一般にコベナンツは、組成した融資(シンジケートローン、ノンリコースローン、LBOローン等)や社債などで資金供給者側に不利益が生じた場合に、契約解除や条件変更ができるようにするため、契約条項に盛り込まれるものとなっています。

目次:コンテンツ構成

コベナンツの具体例

例えば、銀行のシンジケートローンでは、原則、銀行取引約定書の適用対象外であり、また無担保・無保証の契約もあることから、参加金融機関として融資先(資金調達先)の業況や財務内容を確認(モニタリング)することが必要になり、「コベナンツ」が契約書内に記載されます。

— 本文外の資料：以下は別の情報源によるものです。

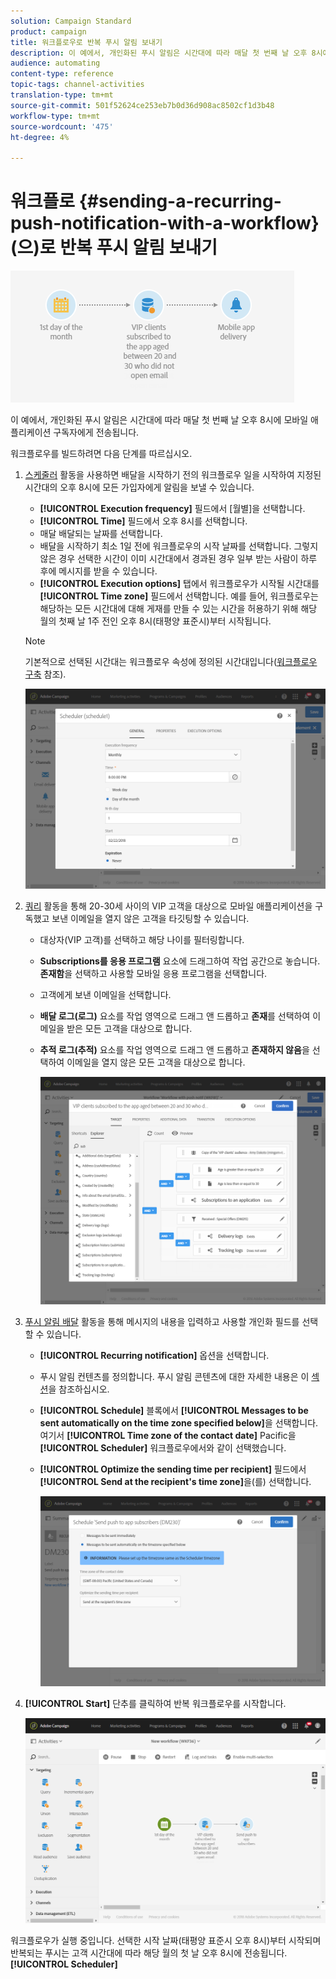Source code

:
 ```yaml
---
solution: Campaign Standard
product: campaign
title: 워크플로우로 반복 푸시 알림 보내기
description: 이 예에서, 개인화된 푸시 알림은 시간대에 따라 매달 첫 번째 날 오후 8시에 모바일 애플리케이션 구독자에게 전송됩니다.
audience: automating
content-type: reference
topic-tags: channel-activities
translation-type: tm+mt
source-git-commit: 501f52624ce253eb7b0d36d908ac8502cf1d3b48
workflow-type: tm+mt
source-wordcount: '475'
ht-degree: 4%

---
```



# 워크플로 {#sending-a-recurring-push-notification-with-a-workflow}(으)로 반복 푸시 알림 보내기

![](assets/wkf_push_example_1.png)

이 예에서, 개인화된 푸시 알림은 시간대에 따라 매달 첫 번째 날 오후 8시에 모바일 애플리케이션 구독자에게 전송됩니다.

워크플로우를 빌드하려면 다음 단계를 따르십시오.

1. [스케줄러](../../automating/using/scheduler.md) 활동을 사용하면 배달을 시작하기 전의 워크플로우 일을 시작하여 지정된 시간대의 오후 8시에 모든 가입자에게 알림을 보낼 수 있습니다.

   * **[!UICONTROL Execution frequency]** 필드에서 [월별]을 선택합니다.
   * **[!UICONTROL Time]** 필드에서 오후 8시를 선택합니다.
   * 매달 배달되는 날짜를 선택합니다.
   * 배달을 시작하기 최소 1일 전에 워크플로우의 시작 날짜를 선택합니다. 그렇지 않은 경우 선택한 시간이 이미 시간대에서 경과된 경우 일부 받는 사람이 하루 후에 메시지를 받을 수 있습니다.
   * **[!UICONTROL Execution options]** 탭에서 워크플로우가 시작될 시간대를 **[!UICONTROL Time zone]** 필드에서 선택합니다. 예를 들어, 워크플로우는 해당하는 모든 시간대에 대해 게재를 만들 수 있는 시간을 허용하기 위해 해당 월의 첫째 날 1주 전인 오후 8시(태평양 표준시)부터 시작됩니다.

   >[!NOTE]
   >
   >기본적으로 선택된 시간대는 워크플로우 속성에 정의된 시간대입니다([워크플로우 구축](../../automating/using/building-a-workflow.md) 참조).

   ![](assets/wkf_push_example_5.png)

1. [쿼리](../../automating/using/query.md) 활동을 통해 20-30세 사이의 VIP 고객을 대상으로 모바일 애플리케이션을 구독했고 보낸 이메일을 열지 않은 고객을 타깃팅할 수 있습니다.

   * 대상자(VIP 고객)를 선택하고 해당 나이를 필터링합니다.
   * **Subscriptions를 응용 프로그램** 요소에 드래그하여 작업 공간으로 놓습니다. **존재함**&#x200B;을 선택하고 사용할 모바일 응용 프로그램을 선택합니다.
   * 고객에게 보낸 이메일을 선택합니다.
   * **배달 로그(로그)** 요소를 작업 영역으로 드래그 앤 드롭하고 **존재**&#x200B;를 선택하여 이메일을 받은 모든 고객을 대상으로 합니다.
   * **추적 로그(추적)** 요소를 작업 영역으로 드래그 앤 드롭하고 **존재하지 않음**&#x200B;을 선택하여 이메일을 열지 않은 모든 고객을 대상으로 합니다.

      ![](assets/wkf_push_example_2.png)

1. [푸시 알림 배달](../../automating/using/push-notification-delivery.md) 활동을 통해 메시지의 내용을 입력하고 사용할 개인화 필드를 선택할 수 있습니다.

   * **[!UICONTROL Recurring notification]** 옵션을 선택합니다.
   * 푸시 알림 컨텐츠를 정의합니다. 푸시 알림 콘텐츠에 대한 자세한 내용은 이 [섹션](../../channels/using/preparing-and-sending-a-push-notification.md)을 참조하십시오.
   * **[!UICONTROL Schedule]** 블록에서 **[!UICONTROL Messages to be sent automatically on the time zone specified below]**&#x200B;을 선택합니다. 여기서 **[!UICONTROL Time zone of the contact date]** Pacific을 **[!UICONTROL Scheduler]** 워크플로우에서와 같이 선택했습니다.
   * **[!UICONTROL Optimize the sending time per recipient]** 필드에서 **[!UICONTROL Send at the recipient's time zone]**&#x200B;을(를) 선택합니다.

      ![](assets/wkf_push_example_4.png)

1. **[!UICONTROL Start]** 단추를 클릭하여 반복 워크플로우를 시작합니다.

   ![](assets/wkf_push_example_3.png)

워크플로우가 실행 중입니다. 선택한 시작 날짜(태평양 표준시 오후 8시)부터 시작되며 반복되는 푸시는 고객 시간대에 따라 해당 월의 첫 날 오후 8시에 전송됩니다.**[!UICONTROL Scheduler]**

通常、コベナンツの主要なものとして、報告・情報提供義務条項や担保制限条項(ネガティブ・プレッジ条項)、資産譲渡制限条項(アセット・ディスポーザル条項)、財務制限条項、格付維持条項、事業維持条項、財政維持条項などがあります。

コベナンツの各種活用

コベナンツは、大型の資金調達だけでなく、不動産担保や第三者保証に依存しない通常の融資でも活用されることがあり、これについては「コベナンツ条項付融資」などと呼ばれます。

現在、日本では、コベナンツ条項付融資は、まだ一部の金融機関でしか取り扱われていませんが、その仕組みは、借入を希望する企業が担保や保証を提供する代わりに一定の財務比率等について金融機関にその遵守を約束し、一方で金融機関はそれを前提に融資を実行し、もし企業がその約束に違反した場合は融資を回収するのが原則となっています。

また、コベナンツは、融資の他に、M&Aにおいても活用されており、具体的には、契約締結日からクロージング日の間、およびクロージング日以降に、各当事者が行うべき行為や逆にしてはならない禁止事項を規定する条項として、契約書内に記載されています。